Exercise brief: Every line from the one holding "vary by widget." through the final line of the entries is to be reproduced exactly, and no other line.

- Opening Delimiter -

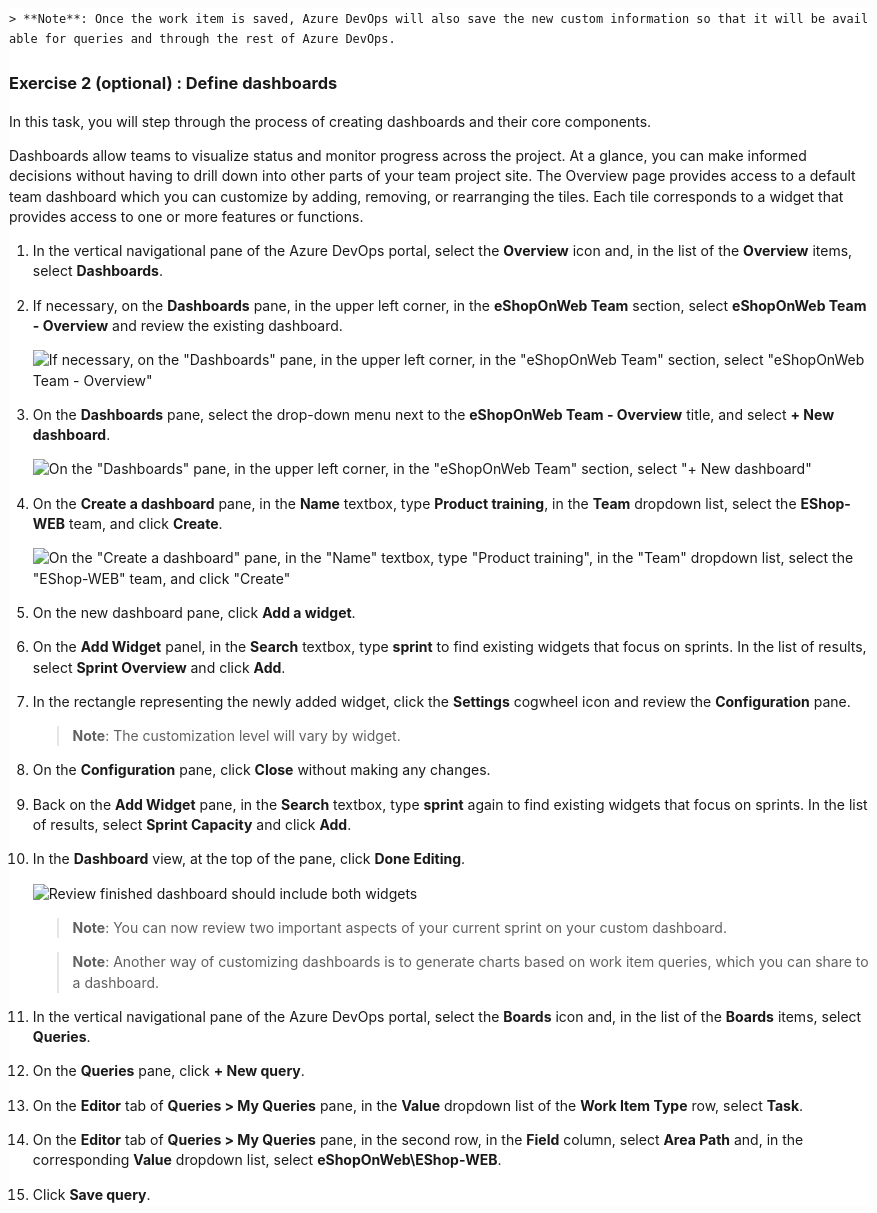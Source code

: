     > **Note**: Once the work item is saved, Azure DevOps will also save the new custom information so that it will be available for queries and through the rest of Azure DevOps.

### Exercise 2 (optional) : Define dashboards

In this task, you will step through the process of creating dashboards and their core components.

Dashboards allow teams to visualize status and monitor progress across the project. At a glance, you can make informed decisions without having to drill down into other parts of your team project site. The Overview page provides access to a default team dashboard which you can customize by adding, removing, or rearranging the tiles. Each tile corresponds to a widget that provides access to one or more features or functions.

1. In the vertical navigational pane of the Azure DevOps portal, select the **Overview** icon and, in the list of the **Overview** items, select **Dashboards**.
2. If necessary, on the **Dashboards** pane, in the upper left corner, in the **eShopOnWeb Team** section, select **eShopOnWeb Team - Overview** and review the existing dashboard.

    ![If necessary, on the "Dashboards" pane, in the upper left corner, in the "eShopOnWeb Team" section, select "eShopOnWeb Team - Overview"](images/m1/EShop-WEB-dashboard_v1.png)

3. On the **Dashboards** pane, select the drop-down menu next to the **eShopOnWeb Team - Overview** title, and select **+ New dashboard**.

    ![On the "Dashboards" pane, in the upper left corner, in the "eShopOnWeb Team" section, select "+ New dashboard"](images/m1/new_dashboard_v1.png)

4. On the **Create a dashboard** pane, in the **Name** textbox, type **Product training**, in the **Team** dropdown list, select the **EShop-WEB** team, and click **Create**.

    ![On the "Create a dashboard" pane, in the "Name" textbox, type "Product training", in the "Team" dropdown list, select the "EShop-WEB" team, and click "Create"](images/m1/EShop-WEB-create_dash_v1.png)

5. On the new dashboard pane, click **Add a widget**.
6. On the **Add Widget** panel, in the **Search** textbox, type **sprint** to find existing widgets that focus on sprints. In the list of results, select **Sprint Overview** and click **Add**.
7. In the rectangle representing the newly added widget, click the **Settings** cogwheel icon and review the **Configuration** pane.

    > **Note**: The customization level will vary by widget.

8. On the **Configuration** pane, click **Close** without making any changes.
9. Back on the **Add Widget** pane, in the **Search** textbox, type **sprint** again to find existing widgets that focus on sprints. In the list of results, select **Sprint Capacity** and click **Add**.
10. In the **Dashboard** view, at the top of the pane, click **Done Editing**.

    ![Review finished dashboard should include both widgets](images/m1/EShop-WEB-finished_dashboard_v1.png)

    > **Note**: You can now review two important aspects of your current sprint on your custom dashboard.

    > **Note**: Another way of customizing dashboards is to generate charts based on work item queries, which you can share to a dashboard.

11. In the vertical navigational pane of the Azure DevOps portal, select the **Boards** icon and, in the list of the **Boards** items, select **Queries**.
12. On the **Queries** pane, click **+ New query**.
13. On the **Editor** tab of **Queries > My Queries** pane, in the **Value** dropdown list of the **Work Item Type** row, select **Task**.
14. On the **Editor** tab of **Queries > My Queries** pane, in the second row, in the **Field** column, select **Area Path** and, in the corresponding **Value** dropdown list, select **eShopOnWeb\\EShop-WEB**.
15. Click **Save query**.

- Closing Delimiter -

Response area:
    > **Note**: The customization level will vary by widget.

8. On the **Configuration** pane, click **Close** without making any changes.
9. Back on the **Add Widget** pane, in the **Search** textbox, type **sprint** again to find existing widgets that focus on sprints. In the list of results, select **Sprint Capacity** and click **Add**.
10. In the **Dashboard** view, at the top of the pane, click **Done Editing**.

    ![Review finished dashboard should include both widgets](images/m1/EShop-WEB-finished_dashboard_v1.png)

    > **Note**: You can now review two important aspects of your current sprint on your custom dashboard.

    > **Note**: Another way of customizing dashboards is to generate charts based on work item queries, which you can share to a dashboard.

11. In the vertical navigational pane of the Azure DevOps portal, select the **Boards** icon and, in the list of the **Boards** items, select **Queries**.
12. On the **Queries** pane, click **+ New query**.
13. On the **Editor** tab of **Queries > My Queries** pane, in the **Value** dropdown list of the **Work Item Type** row, select **Task**.
14. On the **Editor** tab of **Queries > My Queries** pane, in the second row, in the **Field** column, select **Area Path** and, in the corresponding **Value** dropdown list, select **eShopOnWeb\\EShop-WEB**.
15. Click **Save query**.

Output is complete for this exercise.